In the test configuration, unidirectional flow can occur through the tool 200. When the axial displacement of the sliding sleeve 270 fully exposes the valve assembly 500, the sealing member 502, urged by an extension spring 512, pivots on the pivot pin 510 from the storage position (“the first position”) parallel to the longitudinal centerline of the tool to an operative position (“the second position”) transverse to the longitudinal centerline of the tool. As depicted in FIG. 2, in the test configuration, the circumferential perimeter 504 of the sealing member 502 contacts the valve seat assembly 700. In the test configuration, the valve assembly 500 permits unidirectional, fluid communication through the tool 200 while the sliding sleeve 270 continues to block the radial apertures 260 through the second sub 250. Note that in the test configuration, the plurality of apertures 261 in the sliding sleeve 270 are not aligned with the radial apertures 260 in the second sub 250, thus precluding fluid communication between the interior and exterior of the tool 200.

FIG. 3 depicts a partial cross sectional view of an illustrative tool 200 in a fracing/production position according to one or more embodiments described. In the fracing/production configuration, the sliding sleeve 270 has been axially displaced a sufficient distance to align the plurality of apertures 261 in the sliding sleeve 270 with the radial apertures 260 in the second sub 250, which can create a plurality of flowpaths between the bore and exterior of the tool 200. In one or more embodiments, a conventional downhole shifting device well-known to those of ordinary skill in the art, can be used to axially displace the sliding sleeve 270 from the “test” configuration depicted in FIG. 2 to the “fracing/production” configuration depicted in FIG. 3.

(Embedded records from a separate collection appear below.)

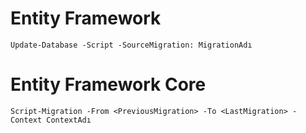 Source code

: # Entity Framework
`Update-Database -Script -SourceMigration: MigrationAdı`

# Entity Framework Core
`Script-Migration -From <PreviousMigration> -To <LastMigration> -Context ContextAdı`
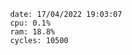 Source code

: 

                date: 17/04/2022 19:03:07
                cpu: 0.1%
                ram: 18.8%
                cycles: 10500

                          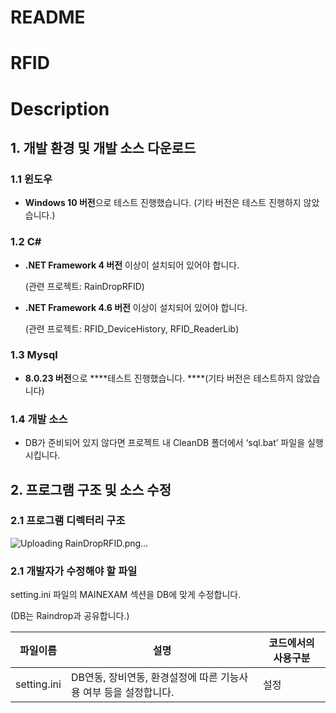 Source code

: # README

# RFID

# Description

## 1. 개발 환경 및 개발 소스 다운로드

### 1.1 윈도우

- **Windows 10 버전**으로 테스트 진행했습니다. (기타 버전은 테스트 진행하지 않았습니다.)

### 1.2 C#

- **.NET Framework 4 버전** 이상이 설치되어 있어야 합니다.
    
    (관련 프로젝트: RainDropRFID)
    
- **.NET Framework 4.6 버전** 이상이 설치되어 있어야 합니다.
    
    (관련 프로젝트: RFID_DeviceHistory, RFID_ReaderLib)
    

### 1.3 Mysql

- **8.0.23 버전**으로 ****테스트 진행했습니다. ****(기타 버전은 테스트하지 않았습니다)

### 1.4 개발 소스

- DB가 준비되어 있지 않다면 프로젝트 내 CleanDB 폴더에서 ‘sql.bat’ 파일을 실행시킵니다.

## 2. 프로그램 구조 및 소스 수정

### 2.1 프로그램 디렉터리 구조
![Uploading RainDropRFID.png…]()

### 2.1 개발자가 수정해야 할 파일

 setting.ini 파일의 MAINEXAM 섹션을 DB에 맞게 수정합니다.

(DB는 Raindrop과 공유합니다.)

 

| 파일이름 | 설명 | 코드에서의 사용구분 |
| --- | --- | --- |
| setting.ini  | DB연동, 장비연동, 환경설정에 따른 기능사용 여부 등을 설정합니다. | 설정 |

In the fracing/production configuration depicted in FIG. 3, fluid communication between the interior and exterior of the tool 200 is permitted. Such fluid communication is advantageous for example when it is necessary to fracture the hydrocarbon bearing zones surrounding the tool 200 by pumping a high pressure slurry through the casing string, into the bore of the tool 200. The high pressure slurry passes through the plurality of flowpaths formed by the alignment of the radial apertures 260 and plurality of apertures 261. The high pressure slurry can fracture both the cement sleeve surrounding the casing string and the surrounding hydrocarbon bearing interval; after fracturing, hydrocarbons can freely flow from the zone surrounding the tool 200 to the interior of the tool 200. The sealing member 502, transverse to the axial centerline of the tool 200, forms a tight seal against the valve seat assembly 700, preventing any hydrocarbons entering the tool 200 through the plurality of flowpaths formed by the alignment of the radial apertures 260 and the plurality of apertures 261 from flowing downhole. Should the pressure of the fluids trapped beneath the sealing member 502, exceed the pressure of the hydrocarbons in the bore of the tool, the sealing member 502 can lift, thereby permitting the trapped fluids to flow uphole, through the tool 200.

FIG. 4 depicts the valve assembly 500 with the tool 200 in the run-in configuration. In one or more embodiments, the valve assembly 500 can be stored as depicted in FIG. 4. The valve assembly 500 can be maintained in the annular space 290 formed internally by the sliding sleeve 270 and externally by the valve housing section 230.

FIG. 5 depicts break away schematic of an illustrative valve assembly 500 according to one or more embodiments described. In one or more embodiments, the sealing member 502 can be fabricated from any frangible material, such as cast aluminum, ceramic, cast iron or any other equally resilient, brittle material. In one or more embodiments, grooves 506 can be scored into an upper face of the sealing member 502 to structurally weaken and increase the susceptibility of the sealing member 502 to fracture upon the application of a sudden impact force, for example, the force exerted by a drop bar inserted via wireline into a wellbore. While a flat circular sealing member 502 has been depicted in FIG. 5, other equally effective, substantially flat geometric shapes including conic and polygonic sections can be equally efficacious.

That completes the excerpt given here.